Calculate the outward flux of the two dimensional vector field

[tex]f:\Re^{2}\rightarrow\Re^{2} , f(x,y)=(x/2 + y\sqrt{x^{2}+y^{2}},y/2 + x\sqrt{x^{2}+y^{2}})[/tex]

through the boundary of the ball

[tex]\Omega = {(x,y)\in\Re^{2} \left| x^{2}+y^{2} \leq R^{2}} \subset\Re^{2}, R>0 .[/tex]


Homework Equations



Divergence theorem:

[tex]\int F.n ds = \int\int divF dA [/tex]

where the first integral is round the boundary and the second one is over the area (sorry I can't get latex to display the limits of integration).

The Attempt at a Solution



I calculated divF to be 1 which gives the answer to be just pi*R^2 .

I then thought i'd try it the old fashioned way, dotting the unit normal with the field around the edge of the circle. The unit normal is n=(x,y)/R right? So dotting this with the field gives me (x^2+y^2)/2R . Then I changed from x,y to using the angle t around the circle, so x=Rcost, y=Rsint .

This gives f.n= R^2/(2R) = R/2 so the flux is the integral from zero to 2pi of

[tex]\int (R/2) dt = (R/2)(2\pi) = \pi R .[/tex]

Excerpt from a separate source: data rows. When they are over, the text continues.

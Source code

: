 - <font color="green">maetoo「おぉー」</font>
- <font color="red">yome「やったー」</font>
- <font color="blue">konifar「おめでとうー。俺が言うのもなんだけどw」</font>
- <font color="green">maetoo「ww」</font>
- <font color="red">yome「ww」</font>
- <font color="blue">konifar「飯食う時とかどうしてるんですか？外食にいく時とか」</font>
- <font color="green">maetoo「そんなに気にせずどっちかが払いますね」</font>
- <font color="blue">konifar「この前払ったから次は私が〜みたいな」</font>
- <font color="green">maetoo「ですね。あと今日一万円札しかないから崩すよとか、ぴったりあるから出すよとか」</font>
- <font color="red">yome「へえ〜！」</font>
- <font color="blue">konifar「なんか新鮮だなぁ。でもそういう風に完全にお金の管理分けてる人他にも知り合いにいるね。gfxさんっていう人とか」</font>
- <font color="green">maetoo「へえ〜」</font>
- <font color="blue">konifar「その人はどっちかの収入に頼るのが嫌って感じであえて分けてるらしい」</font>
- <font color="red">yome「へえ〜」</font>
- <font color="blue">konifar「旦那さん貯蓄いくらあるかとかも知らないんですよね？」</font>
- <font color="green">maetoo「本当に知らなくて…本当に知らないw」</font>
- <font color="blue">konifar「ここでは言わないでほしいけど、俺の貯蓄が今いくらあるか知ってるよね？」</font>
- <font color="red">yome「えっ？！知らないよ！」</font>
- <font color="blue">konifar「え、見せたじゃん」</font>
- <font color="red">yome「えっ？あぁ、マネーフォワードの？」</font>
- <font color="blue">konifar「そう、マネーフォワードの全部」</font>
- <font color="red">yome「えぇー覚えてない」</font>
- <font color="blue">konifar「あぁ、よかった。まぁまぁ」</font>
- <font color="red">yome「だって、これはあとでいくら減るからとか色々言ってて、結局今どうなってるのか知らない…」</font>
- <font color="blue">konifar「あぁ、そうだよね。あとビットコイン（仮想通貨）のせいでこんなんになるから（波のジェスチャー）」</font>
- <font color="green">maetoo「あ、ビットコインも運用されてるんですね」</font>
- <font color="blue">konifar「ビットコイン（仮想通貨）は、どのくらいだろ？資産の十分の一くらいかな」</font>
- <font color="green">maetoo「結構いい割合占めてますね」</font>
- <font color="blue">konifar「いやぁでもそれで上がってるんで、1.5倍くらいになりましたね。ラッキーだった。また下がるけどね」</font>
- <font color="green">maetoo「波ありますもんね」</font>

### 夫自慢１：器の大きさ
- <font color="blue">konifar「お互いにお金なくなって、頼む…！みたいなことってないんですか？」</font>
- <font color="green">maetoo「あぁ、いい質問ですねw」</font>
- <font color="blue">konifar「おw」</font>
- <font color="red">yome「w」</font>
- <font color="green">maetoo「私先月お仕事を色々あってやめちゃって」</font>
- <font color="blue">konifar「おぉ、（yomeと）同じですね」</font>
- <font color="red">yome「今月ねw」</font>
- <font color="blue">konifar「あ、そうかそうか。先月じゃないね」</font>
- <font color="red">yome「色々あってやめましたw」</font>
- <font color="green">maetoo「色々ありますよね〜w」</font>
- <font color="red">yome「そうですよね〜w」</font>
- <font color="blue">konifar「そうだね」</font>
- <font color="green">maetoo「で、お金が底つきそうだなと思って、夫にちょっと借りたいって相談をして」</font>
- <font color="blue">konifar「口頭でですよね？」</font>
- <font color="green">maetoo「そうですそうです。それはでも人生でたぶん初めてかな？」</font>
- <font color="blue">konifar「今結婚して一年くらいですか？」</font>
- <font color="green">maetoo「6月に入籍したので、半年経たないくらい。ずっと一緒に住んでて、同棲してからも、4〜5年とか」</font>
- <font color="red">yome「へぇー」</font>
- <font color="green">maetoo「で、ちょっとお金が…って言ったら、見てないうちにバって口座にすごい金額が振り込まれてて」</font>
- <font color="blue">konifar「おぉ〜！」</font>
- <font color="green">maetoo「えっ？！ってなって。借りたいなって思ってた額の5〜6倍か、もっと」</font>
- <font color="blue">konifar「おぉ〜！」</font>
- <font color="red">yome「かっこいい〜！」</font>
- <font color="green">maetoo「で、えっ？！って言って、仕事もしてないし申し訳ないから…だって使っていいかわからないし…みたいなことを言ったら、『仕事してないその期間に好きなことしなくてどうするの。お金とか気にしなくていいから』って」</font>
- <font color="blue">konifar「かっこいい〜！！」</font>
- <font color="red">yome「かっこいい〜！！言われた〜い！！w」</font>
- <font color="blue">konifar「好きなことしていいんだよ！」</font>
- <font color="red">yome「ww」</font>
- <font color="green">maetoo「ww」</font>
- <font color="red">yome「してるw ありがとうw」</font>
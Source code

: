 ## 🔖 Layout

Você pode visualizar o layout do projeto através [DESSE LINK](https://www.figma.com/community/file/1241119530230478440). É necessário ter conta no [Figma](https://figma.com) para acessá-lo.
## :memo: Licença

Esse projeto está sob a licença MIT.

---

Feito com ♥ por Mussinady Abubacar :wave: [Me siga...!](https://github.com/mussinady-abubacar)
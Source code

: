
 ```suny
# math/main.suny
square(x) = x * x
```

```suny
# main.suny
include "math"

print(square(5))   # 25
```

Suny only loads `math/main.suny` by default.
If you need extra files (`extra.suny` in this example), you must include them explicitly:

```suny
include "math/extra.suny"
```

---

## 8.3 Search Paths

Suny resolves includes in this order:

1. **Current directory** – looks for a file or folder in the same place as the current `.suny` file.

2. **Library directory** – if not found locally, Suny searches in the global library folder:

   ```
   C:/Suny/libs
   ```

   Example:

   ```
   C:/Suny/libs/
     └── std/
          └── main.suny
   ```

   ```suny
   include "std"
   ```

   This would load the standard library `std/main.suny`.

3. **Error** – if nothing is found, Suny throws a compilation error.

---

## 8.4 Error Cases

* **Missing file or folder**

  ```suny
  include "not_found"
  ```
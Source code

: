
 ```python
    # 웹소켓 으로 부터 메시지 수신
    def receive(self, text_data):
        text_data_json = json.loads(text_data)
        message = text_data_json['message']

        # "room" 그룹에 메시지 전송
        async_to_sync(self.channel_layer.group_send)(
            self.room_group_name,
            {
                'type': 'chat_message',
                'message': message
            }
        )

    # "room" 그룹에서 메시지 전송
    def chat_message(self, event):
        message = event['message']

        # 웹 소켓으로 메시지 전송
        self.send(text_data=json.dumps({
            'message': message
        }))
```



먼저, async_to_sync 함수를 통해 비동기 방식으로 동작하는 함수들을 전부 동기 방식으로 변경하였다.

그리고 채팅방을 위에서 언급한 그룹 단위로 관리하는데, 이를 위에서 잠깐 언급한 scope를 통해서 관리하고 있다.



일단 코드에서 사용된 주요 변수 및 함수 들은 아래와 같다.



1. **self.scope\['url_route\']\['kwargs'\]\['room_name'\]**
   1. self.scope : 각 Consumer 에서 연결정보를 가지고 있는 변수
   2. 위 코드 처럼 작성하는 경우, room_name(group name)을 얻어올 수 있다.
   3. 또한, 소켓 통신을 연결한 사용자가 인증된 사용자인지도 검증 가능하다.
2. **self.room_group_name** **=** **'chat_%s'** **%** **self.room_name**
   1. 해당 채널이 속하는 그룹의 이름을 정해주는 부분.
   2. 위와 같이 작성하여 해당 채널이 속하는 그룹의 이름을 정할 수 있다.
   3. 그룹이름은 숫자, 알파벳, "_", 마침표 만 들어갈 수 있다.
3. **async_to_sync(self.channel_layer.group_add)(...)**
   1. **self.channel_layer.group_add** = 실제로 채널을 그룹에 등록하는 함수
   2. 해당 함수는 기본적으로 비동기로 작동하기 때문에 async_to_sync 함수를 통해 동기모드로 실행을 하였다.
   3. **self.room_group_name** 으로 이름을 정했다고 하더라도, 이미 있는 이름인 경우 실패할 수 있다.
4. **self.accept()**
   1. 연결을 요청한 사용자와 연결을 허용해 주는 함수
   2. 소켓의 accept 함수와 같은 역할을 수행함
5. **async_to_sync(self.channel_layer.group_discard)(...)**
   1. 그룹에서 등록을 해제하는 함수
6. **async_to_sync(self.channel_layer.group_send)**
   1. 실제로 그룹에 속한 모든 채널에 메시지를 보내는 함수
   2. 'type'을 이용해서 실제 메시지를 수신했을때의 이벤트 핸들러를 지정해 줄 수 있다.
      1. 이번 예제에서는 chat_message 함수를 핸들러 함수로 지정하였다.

I must have gone wrong somewhere cos my answers are different, but I can't spot where :-(

Thanks for any help!
 
Last edited:

Answers and Replies

  • #2
Dick
Science Advisor
Homework Helper
26,258
618
Your path integral shouldn't be dt, it should be ds where ds is arc length along the path. The length of the curve is 2piR.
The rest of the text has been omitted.